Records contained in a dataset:
=====
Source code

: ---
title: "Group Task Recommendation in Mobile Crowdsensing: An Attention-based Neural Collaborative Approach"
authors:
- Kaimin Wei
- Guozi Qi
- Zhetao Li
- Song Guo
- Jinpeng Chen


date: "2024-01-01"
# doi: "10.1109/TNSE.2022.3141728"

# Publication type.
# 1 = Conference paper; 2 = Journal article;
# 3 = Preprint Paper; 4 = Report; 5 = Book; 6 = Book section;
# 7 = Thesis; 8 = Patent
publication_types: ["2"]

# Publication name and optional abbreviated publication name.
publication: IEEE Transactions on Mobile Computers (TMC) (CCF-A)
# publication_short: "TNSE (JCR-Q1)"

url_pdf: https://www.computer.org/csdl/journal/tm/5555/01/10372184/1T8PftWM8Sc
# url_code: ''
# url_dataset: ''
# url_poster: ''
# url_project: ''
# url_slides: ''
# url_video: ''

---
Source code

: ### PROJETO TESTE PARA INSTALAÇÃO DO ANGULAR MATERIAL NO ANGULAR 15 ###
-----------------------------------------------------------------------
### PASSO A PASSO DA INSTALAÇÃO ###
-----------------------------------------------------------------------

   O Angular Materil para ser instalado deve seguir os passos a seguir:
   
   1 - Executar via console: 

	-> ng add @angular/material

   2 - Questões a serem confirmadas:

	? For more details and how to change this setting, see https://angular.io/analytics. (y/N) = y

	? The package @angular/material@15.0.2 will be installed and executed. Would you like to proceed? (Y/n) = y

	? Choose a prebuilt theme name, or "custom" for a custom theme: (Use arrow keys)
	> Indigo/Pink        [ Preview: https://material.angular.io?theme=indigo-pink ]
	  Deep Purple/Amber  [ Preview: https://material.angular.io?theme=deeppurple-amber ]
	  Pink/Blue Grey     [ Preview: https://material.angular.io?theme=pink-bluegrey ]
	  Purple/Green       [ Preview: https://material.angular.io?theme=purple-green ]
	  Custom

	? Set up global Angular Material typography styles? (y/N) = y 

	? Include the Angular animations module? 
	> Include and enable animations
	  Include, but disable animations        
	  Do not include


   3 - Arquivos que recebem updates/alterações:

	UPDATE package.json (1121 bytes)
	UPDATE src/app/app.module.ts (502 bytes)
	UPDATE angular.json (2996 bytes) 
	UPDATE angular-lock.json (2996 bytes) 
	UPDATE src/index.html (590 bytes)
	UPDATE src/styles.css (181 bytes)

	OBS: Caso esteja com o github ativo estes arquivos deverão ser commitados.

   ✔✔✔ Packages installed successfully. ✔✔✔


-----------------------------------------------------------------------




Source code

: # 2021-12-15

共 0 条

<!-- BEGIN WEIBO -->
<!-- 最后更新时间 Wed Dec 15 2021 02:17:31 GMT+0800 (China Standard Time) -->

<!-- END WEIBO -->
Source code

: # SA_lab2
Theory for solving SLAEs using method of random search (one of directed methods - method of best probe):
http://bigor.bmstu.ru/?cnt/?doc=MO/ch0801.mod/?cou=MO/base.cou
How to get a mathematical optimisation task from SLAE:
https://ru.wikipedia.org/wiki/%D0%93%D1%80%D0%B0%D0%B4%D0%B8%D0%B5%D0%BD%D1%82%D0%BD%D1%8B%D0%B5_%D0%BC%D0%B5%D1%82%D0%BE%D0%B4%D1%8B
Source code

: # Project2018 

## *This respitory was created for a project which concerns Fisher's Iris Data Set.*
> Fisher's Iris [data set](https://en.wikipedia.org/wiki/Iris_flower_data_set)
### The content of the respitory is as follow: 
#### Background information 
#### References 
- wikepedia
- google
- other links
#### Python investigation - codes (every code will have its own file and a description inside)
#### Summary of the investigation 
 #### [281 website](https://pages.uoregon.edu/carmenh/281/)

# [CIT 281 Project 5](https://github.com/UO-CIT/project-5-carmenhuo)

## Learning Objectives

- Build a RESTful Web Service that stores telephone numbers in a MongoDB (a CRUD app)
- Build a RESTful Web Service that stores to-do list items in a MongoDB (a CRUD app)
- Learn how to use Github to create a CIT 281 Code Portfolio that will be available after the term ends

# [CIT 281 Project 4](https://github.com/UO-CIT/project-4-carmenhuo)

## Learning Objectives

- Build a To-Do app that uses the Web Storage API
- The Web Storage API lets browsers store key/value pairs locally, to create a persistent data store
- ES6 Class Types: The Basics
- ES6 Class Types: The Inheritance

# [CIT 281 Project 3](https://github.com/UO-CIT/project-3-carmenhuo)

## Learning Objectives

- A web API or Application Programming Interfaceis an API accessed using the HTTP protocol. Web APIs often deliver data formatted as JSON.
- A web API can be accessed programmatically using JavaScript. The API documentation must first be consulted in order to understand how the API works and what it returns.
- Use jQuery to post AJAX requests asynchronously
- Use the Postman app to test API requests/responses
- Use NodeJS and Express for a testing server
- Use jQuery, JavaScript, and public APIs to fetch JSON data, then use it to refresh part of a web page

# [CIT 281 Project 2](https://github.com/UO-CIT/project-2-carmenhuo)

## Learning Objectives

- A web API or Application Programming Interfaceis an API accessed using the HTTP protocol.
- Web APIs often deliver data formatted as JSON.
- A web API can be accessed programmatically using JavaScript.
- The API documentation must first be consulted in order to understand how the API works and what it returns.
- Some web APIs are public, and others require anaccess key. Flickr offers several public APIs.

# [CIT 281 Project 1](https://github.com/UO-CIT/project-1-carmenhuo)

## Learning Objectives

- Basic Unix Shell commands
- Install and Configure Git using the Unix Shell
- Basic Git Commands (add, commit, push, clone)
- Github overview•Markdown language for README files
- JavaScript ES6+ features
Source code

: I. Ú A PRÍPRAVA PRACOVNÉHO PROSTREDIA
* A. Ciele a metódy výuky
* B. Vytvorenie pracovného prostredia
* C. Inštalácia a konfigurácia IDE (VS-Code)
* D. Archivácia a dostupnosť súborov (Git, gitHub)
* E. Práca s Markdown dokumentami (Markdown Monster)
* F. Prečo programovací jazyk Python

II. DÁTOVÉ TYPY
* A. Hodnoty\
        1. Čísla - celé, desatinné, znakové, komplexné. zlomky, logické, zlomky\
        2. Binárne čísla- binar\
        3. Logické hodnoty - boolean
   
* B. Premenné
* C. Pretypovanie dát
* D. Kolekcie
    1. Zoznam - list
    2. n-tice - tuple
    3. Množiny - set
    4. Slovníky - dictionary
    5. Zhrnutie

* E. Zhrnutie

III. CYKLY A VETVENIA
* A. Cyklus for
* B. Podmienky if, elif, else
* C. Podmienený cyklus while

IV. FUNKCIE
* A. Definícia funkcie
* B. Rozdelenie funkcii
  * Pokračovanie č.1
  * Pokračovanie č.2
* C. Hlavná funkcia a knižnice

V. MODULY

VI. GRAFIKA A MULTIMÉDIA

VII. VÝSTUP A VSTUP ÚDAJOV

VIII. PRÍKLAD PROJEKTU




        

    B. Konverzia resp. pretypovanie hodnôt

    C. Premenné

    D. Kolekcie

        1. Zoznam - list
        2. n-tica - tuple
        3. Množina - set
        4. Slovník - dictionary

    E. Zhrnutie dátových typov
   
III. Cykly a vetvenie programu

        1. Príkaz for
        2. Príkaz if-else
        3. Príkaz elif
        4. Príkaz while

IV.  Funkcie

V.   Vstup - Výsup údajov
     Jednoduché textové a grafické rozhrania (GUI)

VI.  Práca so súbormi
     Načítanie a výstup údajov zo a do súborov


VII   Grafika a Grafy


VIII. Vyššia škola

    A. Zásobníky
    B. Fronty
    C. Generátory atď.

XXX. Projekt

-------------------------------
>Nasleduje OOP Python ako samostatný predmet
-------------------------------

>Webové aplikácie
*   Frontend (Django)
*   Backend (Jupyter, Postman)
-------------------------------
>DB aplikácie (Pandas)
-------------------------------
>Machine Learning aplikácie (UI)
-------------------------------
=====
* [Task item]: Only the lines from the beginning of the entries through the line bearing "Preview: https://material.angular.io?theme=indigo-pink ]" should be returned, each exactly as written.

* [Your response]:
Source code

: ---
title: "Group Task Recommendation in Mobile Crowdsensing: An Attention-based Neural Collaborative Approach"
authors:
- Kaimin Wei
- Guozi Qi
- Zhetao Li
- Song Guo
- Jinpeng Chen


date: "2024-01-01"
# doi: "10.1109/TNSE.2022.3141728"

# Publication type.
# 1 = Conference paper; 2 = Journal article;
# 3 = Preprint Paper; 4 = Report; 5 = Book; 6 = Book section;
# 7 = Thesis; 8 = Patent
publication_types: ["2"]

# Publication name and optional abbreviated publication name.
publication: IEEE Transactions on Mobile Computers (TMC) (CCF-A)
# publication_short: "TNSE (JCR-Q1)"

url_pdf: https://www.computer.org/csdl/journal/tm/5555/01/10372184/1T8PftWM8Sc
# url_code: ''
# url_dataset: ''
# url_poster: ''
# url_project: ''
# url_slides: ''
# url_video: ''

---
Source code

: ### PROJETO TESTE PARA INSTALAÇÃO DO ANGULAR MATERIAL NO ANGULAR 15 ###
-----------------------------------------------------------------------
### PASSO A PASSO DA INSTALAÇÃO ###
-----------------------------------------------------------------------

   O Angular Materil para ser instalado deve seguir os passos a seguir:
   
   1 - Executar via console: 

	-> ng add @angular/material

   2 - Questões a serem confirmadas:

	? For more details and how to change this setting, see https://angular.io/analytics. (y/N) = y

	? The package @angular/material@15.0.2 will be installed and executed. Would you like to proceed? (Y/n) = y

	? Choose a prebuilt theme name, or "custom" for a custom theme: (Use arrow keys)
	> Indigo/Pink        [ Preview: https://material.angular.io?theme=indigo-pink ]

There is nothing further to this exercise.